He's certainly good for politics as he'll highlight issues again, i.e. people will oppose him. With Cameron, it's just tedium and he gets away with so much.
So, he steps into the arena armed with a teaspoon. Will the big beasts kill him quickly or let him dance awhile. Interesting but possibly disgusting.
Sackers - I almost wish him well.
Demetrius - I agree but I think he's left it far too late.
Sam - we'll probably end up with benign but socially oppressive managerialism, it seems to be where the world is headed.
Stigler - I think you are probably right, although I think the reputation of bankers is one of his small advantages. It doesn't have to sway millions to be worthwhile. But as you say, he seems to be utterly sincere and that is only another small advantage with lots of consequent disadvantages.

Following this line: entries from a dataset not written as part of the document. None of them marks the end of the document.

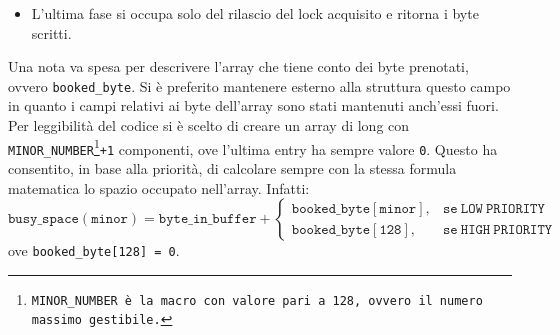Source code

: \documentclass[oneside]{article}
\begin{document}
\begin{itemize}
\begin{itemize}
\begin{enumerate}
\item Viene incrementato il numero di byte nel buffer e viene invocata la \texttt{wake\_up\_interruptible}.
\end{enumerate}
\item Nel caso di \texttt{LOW PRIORITY}:
\begin{enumerate}
\item Si chiama la \texttt{try\_module\_get}.
\item Si collega solamente\footnote{Questo è un punto in favore in termini di performance perché all'interno della sezione critica si ha bisogno solamente di collegare il contenuto da scrivere alla struttura del deferred work.} il contenuto da scrivere al deferred work.
\item Si chiama \texttt{\_\_INIT\_WORK}.
\item Si incrementano i byte prenotati.
\item Si accoda il lavoro nella workqueue.
\end{enumerate}
\end{itemize}
\item L'ultima fase si occupa solo del rilascio del lock acquisito e ritorna i byte scritti.
\end{itemize}

Una nota va spesa per descrivere l'array che tiene conto dei byte prenotati, ovvero \texttt{booked\_byte}. Si è preferito mantenere esterno alla struttura questo campo in quanto i campi relativi ai byte dell'array sono stati mantenuti anch'essi fuori. Per leggibilità del codice si è scelto di creare un array di long con \texttt{MINOR\_NUMBER\footnote{\texttt{MINOR\_NUMBER} è la macro con valore pari a \texttt{128}, ovvero il numero massimo gestibile.}+1} componenti, ove l'ultima entry ha sempre valore \texttt{0}. Questo ha consentito, in base alla priorità, di calcolare sempre con la stessa formula matematica lo spazio occupato nell'array. Infatti:
\begin{equation*}
\mathtt{busy\_space(minor) = byte\_in\_buffer +}
\begin{cases}
	\mathtt{booked\_byte[minor]},& \mathtt{se\ LOW\ PRIORITY} \\
	\mathtt{booked\_byte[128]},& \mathtt{se\ HIGH\ PRIORITY}
\end{cases}
\end{equation*}
ove \texttt{booked\_byte[128] = 0}.
\end{document}
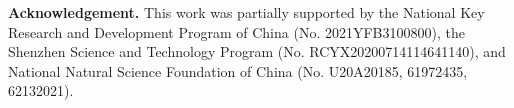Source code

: \documentclass[10pt,twocolumn,letterpaper]{article}
\begin{document}
\noindent\textbf{Acknowledgement.}
This work was partially supported by the National Key Research and Development Program of China (No. 2021YFB3100800),  the Shenzhen Science and Technology Program (No. RCYX20200714114641140), and National Natural Science Foundation of China (No. U20A20185, 61972435, 62132021).

{\small


}
\end{document}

James - yes, if he manages to highlight them then that will be healthy.
Roger - it's the Golden Teaspoon Of Righteousness though. The big beasts probably want him to stay around for a while.

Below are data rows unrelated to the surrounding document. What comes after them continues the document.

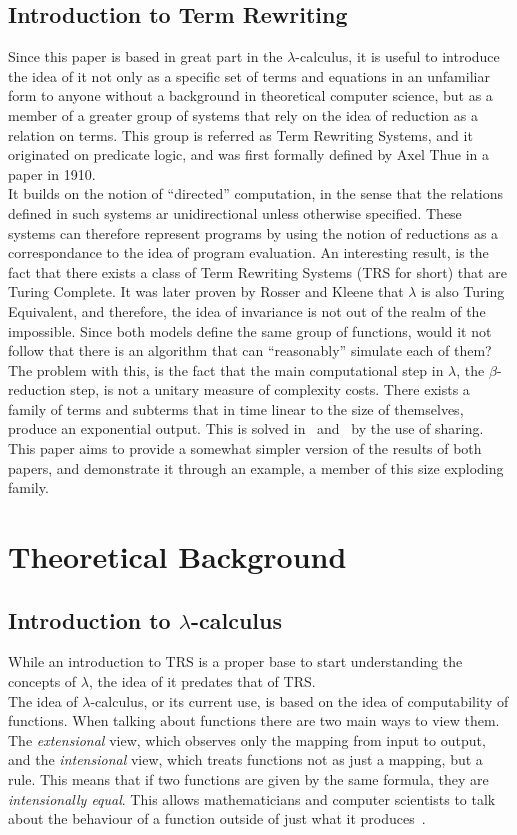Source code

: \documentclass[12pt]{article}
\begin{document}
\subsection{Introduction to Term Rewriting}
Since this paper is based in great part in the $\lambda$-calculus, it is useful to introduce the idea of it not only as a specific set of terms and equations in an unfamiliar form to anyone without a background in theoretical computer science, but as a member of a greater group of systems that rely on the idea of reduction as a relation on terms. This group is referred as Term Rewriting Systems, and it originated on predicate logic, and was first formally defined by Axel Thue in a paper in 1910.\\
It builds on the notion of \enquote{directed} computation, in the sense that the relations defined in such systems ar unidirectional unless otherwise specified. These systems can therefore represent programs by using the notion of reductions as a correspondance to the idea of program evaluation. An interesting result, is the fact that there exists a class of Term Rewriting Systems (TRS for short) that are Turing Complete. It was later proven by Rosser and Kleene that $\lambda$ is also Turing Equivalent, and therefore, the idea of invariance is not out of the realm of the impossible. Since both models define the same group of functions, would it not follow that there is an algorithm that can \enquote{reasonably} simulate each of them? \\
The problem with this, is the fact that the main computational step in $\lambda$, the $\beta$-reduction step, is not a unitary measure of complexity costs. There exists a family of terms and subterms that in time linear to the size of themselves, produce an exponential output. This is solved in~\cite{invariance-of-cost-model} and~\cite{beta-invariance} by the use of sharing. This paper aims to provide a somewhat simpler version of the results of both papers, and demonstrate it through an example, a member of this size exploding family.

\section{Theoretical Background}\label{theoretical-background}
  \subsection{Introduction to $\lambda$-calculus}\label{intro-lambda}
  While an introduction to TRS is a proper base to start understanding the concepts of $\lambda$, the idea of it predates that of TRS. \\
The idea of $\lambda$-calculus, or its current use, is based on the idea of computability of functions. When talking about functions there are two main ways to view them. The \textit{extensional} view, which observes only the mapping from input to output, and the \textit{intensional} view, which treats functions not as just a mapping, but a rule. This means that if two functions are given by the same formula, they are \textit{intensionally equal}. This allows mathematicians and computer scientists to talk about the behaviour of a function outside of just what it produces~\cite{selinger}.
\end{document}
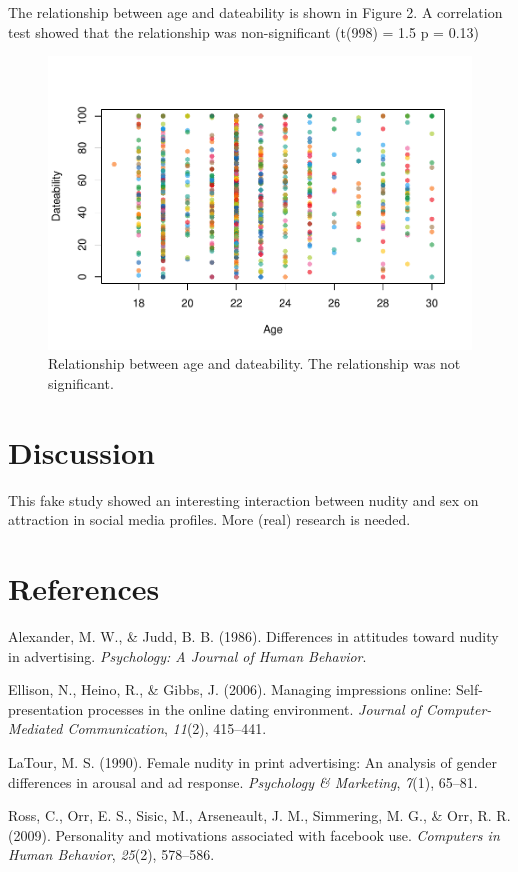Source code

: \documentclass[english,floatsintext,man]{apa6}
\theoremstyle{definition}
\theoremstyle{definition}
\theoremstyle{remark}
\begin{document}
The relationship between age and dateability is shown in Figure 2. A
correlation test showed that the relationship was non-significant
(t(998) = 1.5 p = 0.13)

\begin{figure}[htbp]
\centering
\includegraphics{02-papaja-example-article-nathaniel-phillips_files/figure-latex/unnamed-chunk-7-1.pdf}
\caption{\label{fig:unnamed-chunk-7}Relationship between age and
dateability. The relationship was not significant.}
\end{figure}

\section{Discussion}\label{discussion}

This fake study showed an interesting interaction between nudity and sex
on attraction in social media profiles. More (real) research is needed.

\section{References}\label{references}

\setlength{\parindent}{-0.5in} \setlength{\leftskip}{0.5in}
\setlength{\parskip}{8pt}

\hypertarget{refs}{}
\hypertarget{ref-alexander1986differences}{}
Alexander, M. W., \& Judd, B. B. (1986). Differences in attitudes toward
nudity in advertising. \emph{Psychology: A Journal of Human Behavior}.

\hypertarget{ref-ellison2006managing}{}
Ellison, N., Heino, R., \& Gibbs, J. (2006). Managing impressions
online: Self-presentation processes in the online dating environment.
\emph{Journal of Computer-Mediated Communication}, \emph{11}(2),
415--441.

\hypertarget{ref-latour1990female}{}
LaTour, M. S. (1990). Female nudity in print advertising: An analysis of
gender differences in arousal and ad response. \emph{Psychology \&
Marketing}, \emph{7}(1), 65--81.

\hypertarget{ref-ross2009personality}{}
Ross, C., Orr, E. S., Sisic, M., Arseneault, J. M., Simmering, M. G., \&
Orr, R. R. (2009). Personality and motivations associated with facebook
use. \emph{Computers in Human Behavior}, \emph{25}(2), 578--586.
\end{document}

An old politician called Corbyn
He won the New Labour love-in,
"Ill nationalise till it comes out of their eyes"
And hope voters will not put the boot in.
Graham - lots more merriment to come I suspect.
I don't think he will even try and play the game, or even acknowledge its existence. I think he will simply be himself and work according to his principles ignoring the bubble-chatter. That's his appeal and that's what he is, and to be honest that's what politics needs.
The sad aspect of the entire sorry situation is that he has such extreme and disasterous left wing views while no similarly principled person seems to exist with ideas and policies that would work in the real world.
Woodsy - I agree and maybe that is a problem with entering the real world. Once other people with differing views and ambitions have to be confronted, appeased and persuaded then the principles begin to wobble, as they must.